▶ **Exercise aim**: Below are some records; copy each line in them that contains "trends".

▶ **Working data**:
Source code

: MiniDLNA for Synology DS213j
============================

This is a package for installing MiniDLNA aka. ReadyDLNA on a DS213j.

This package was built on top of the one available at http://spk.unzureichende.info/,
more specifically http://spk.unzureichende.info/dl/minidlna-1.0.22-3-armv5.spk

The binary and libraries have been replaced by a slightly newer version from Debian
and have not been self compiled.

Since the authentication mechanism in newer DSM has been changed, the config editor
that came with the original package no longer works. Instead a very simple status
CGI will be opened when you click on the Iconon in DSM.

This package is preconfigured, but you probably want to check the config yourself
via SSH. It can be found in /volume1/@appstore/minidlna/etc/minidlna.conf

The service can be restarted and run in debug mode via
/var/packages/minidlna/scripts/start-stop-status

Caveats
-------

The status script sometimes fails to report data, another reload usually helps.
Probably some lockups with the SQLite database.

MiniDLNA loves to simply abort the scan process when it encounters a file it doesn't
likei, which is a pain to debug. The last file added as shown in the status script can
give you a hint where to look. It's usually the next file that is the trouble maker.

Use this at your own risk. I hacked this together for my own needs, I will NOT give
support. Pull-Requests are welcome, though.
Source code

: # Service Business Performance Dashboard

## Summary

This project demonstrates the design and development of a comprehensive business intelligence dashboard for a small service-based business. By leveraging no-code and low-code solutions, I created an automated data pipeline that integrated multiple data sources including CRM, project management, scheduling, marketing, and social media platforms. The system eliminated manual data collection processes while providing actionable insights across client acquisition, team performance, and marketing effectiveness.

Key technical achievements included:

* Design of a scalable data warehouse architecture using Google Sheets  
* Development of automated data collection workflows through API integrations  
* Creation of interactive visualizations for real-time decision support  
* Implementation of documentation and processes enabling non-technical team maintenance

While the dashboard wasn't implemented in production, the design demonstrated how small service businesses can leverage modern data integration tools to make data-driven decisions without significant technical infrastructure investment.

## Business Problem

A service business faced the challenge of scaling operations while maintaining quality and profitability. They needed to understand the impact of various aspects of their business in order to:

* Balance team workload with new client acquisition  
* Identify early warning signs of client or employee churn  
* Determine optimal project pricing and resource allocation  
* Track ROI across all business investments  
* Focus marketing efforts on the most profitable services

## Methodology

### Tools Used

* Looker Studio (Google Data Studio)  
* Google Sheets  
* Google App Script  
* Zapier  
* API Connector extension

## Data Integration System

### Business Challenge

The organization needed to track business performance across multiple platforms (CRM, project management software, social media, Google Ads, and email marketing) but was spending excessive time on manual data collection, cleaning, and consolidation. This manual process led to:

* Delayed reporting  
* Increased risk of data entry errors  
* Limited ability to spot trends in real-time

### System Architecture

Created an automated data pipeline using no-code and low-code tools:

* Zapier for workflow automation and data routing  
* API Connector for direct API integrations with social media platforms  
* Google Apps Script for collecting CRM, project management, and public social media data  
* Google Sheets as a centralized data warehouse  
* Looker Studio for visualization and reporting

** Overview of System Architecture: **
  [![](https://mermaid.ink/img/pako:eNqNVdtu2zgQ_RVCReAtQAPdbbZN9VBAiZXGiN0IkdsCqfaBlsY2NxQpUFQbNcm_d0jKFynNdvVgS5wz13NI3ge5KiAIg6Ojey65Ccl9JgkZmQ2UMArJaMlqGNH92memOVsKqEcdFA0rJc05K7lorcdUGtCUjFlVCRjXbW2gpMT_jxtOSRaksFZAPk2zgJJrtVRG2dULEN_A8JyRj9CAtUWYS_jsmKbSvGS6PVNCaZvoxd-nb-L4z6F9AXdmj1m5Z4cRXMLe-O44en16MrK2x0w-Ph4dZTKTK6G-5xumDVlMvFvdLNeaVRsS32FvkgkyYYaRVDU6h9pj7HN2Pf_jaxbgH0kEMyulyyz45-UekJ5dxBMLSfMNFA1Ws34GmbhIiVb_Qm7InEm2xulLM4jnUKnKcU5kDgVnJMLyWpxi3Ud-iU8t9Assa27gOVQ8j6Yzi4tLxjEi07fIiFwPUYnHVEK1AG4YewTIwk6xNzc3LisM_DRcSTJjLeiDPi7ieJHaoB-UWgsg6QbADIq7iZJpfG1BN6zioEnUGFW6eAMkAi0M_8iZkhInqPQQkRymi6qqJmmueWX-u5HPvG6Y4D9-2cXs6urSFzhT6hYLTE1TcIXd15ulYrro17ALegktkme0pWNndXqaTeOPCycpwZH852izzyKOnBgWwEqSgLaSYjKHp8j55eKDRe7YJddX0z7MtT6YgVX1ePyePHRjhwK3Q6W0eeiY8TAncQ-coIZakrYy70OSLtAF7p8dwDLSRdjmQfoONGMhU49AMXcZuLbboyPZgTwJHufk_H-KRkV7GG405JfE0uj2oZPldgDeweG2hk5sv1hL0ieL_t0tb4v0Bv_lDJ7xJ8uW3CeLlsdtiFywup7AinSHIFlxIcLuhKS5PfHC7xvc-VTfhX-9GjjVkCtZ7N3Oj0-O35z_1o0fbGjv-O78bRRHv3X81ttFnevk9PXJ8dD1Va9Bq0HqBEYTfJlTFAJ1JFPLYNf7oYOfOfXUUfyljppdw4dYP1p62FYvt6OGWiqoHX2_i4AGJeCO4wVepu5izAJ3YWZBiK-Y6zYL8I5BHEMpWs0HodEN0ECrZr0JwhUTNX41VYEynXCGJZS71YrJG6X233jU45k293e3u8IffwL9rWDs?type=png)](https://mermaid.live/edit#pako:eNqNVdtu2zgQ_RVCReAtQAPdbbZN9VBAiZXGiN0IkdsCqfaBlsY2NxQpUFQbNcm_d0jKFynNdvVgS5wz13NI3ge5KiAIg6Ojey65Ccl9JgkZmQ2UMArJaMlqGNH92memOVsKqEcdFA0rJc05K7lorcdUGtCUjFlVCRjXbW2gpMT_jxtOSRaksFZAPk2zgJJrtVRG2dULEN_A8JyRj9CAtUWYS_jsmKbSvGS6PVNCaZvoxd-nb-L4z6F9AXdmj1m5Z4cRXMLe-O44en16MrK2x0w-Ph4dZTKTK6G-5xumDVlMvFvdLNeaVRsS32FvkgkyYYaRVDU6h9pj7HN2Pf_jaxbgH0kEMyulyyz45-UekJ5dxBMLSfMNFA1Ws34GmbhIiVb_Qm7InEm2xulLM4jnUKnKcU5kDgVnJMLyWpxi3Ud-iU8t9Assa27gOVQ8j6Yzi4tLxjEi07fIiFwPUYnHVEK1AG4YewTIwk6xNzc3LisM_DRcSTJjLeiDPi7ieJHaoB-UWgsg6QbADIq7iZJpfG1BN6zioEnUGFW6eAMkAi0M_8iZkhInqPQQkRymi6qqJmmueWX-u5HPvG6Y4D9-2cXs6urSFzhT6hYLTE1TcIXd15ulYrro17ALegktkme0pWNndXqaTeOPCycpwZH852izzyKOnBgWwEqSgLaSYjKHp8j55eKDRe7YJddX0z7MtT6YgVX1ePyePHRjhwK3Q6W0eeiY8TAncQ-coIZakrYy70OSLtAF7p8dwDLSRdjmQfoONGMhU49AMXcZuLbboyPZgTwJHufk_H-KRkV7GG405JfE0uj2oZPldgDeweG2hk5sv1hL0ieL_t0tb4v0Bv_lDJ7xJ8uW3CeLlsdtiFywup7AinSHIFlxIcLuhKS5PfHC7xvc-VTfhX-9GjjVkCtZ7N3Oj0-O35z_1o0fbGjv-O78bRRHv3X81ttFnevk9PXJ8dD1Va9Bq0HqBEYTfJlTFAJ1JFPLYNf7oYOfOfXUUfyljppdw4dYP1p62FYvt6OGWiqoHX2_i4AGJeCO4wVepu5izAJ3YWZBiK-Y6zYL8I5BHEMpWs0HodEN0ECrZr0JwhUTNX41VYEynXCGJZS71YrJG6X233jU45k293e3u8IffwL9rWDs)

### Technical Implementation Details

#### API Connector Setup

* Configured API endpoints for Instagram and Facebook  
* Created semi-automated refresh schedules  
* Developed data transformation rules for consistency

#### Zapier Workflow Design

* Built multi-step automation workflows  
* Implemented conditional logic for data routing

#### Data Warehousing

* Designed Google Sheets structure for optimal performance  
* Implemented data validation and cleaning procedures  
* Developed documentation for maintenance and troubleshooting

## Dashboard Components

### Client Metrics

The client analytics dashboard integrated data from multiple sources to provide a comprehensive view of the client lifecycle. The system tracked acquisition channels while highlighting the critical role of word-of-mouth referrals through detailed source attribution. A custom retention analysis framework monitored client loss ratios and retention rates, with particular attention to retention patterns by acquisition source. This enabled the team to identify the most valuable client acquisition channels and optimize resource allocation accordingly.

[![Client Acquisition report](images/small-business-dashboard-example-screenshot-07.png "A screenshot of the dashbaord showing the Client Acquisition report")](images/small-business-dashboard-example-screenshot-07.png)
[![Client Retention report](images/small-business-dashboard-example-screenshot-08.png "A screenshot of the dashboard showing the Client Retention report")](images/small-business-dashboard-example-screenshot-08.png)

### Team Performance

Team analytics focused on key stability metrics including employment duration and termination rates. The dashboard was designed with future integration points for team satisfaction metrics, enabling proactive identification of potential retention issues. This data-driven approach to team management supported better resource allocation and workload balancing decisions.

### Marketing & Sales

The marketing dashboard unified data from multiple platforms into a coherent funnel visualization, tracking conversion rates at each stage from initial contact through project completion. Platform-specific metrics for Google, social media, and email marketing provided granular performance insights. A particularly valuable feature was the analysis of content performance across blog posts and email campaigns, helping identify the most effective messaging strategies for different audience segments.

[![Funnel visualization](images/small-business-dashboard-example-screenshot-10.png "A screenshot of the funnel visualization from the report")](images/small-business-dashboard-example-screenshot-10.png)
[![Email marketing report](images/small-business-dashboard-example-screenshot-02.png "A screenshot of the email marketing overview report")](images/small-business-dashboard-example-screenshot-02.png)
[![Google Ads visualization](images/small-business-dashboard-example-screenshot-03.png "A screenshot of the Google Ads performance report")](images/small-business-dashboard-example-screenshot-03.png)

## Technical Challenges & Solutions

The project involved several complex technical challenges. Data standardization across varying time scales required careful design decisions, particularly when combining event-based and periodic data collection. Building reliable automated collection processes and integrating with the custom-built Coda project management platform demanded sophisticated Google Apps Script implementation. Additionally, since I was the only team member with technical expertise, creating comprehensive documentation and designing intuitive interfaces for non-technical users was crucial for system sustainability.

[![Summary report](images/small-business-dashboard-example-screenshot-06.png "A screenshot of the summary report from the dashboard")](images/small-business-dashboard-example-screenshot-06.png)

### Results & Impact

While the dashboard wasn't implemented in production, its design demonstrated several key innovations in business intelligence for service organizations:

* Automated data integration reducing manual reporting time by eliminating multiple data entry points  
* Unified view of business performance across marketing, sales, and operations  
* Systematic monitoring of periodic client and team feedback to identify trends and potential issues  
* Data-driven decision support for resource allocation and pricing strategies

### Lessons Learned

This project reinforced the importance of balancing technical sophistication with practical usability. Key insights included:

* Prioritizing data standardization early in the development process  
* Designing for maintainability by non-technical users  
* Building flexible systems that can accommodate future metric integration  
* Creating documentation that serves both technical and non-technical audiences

▶ **Exercise output**:
* Limited ability to spot trends in real-time
* Systematic monitoring of periodic client and team feedback to identify trends and potential issues  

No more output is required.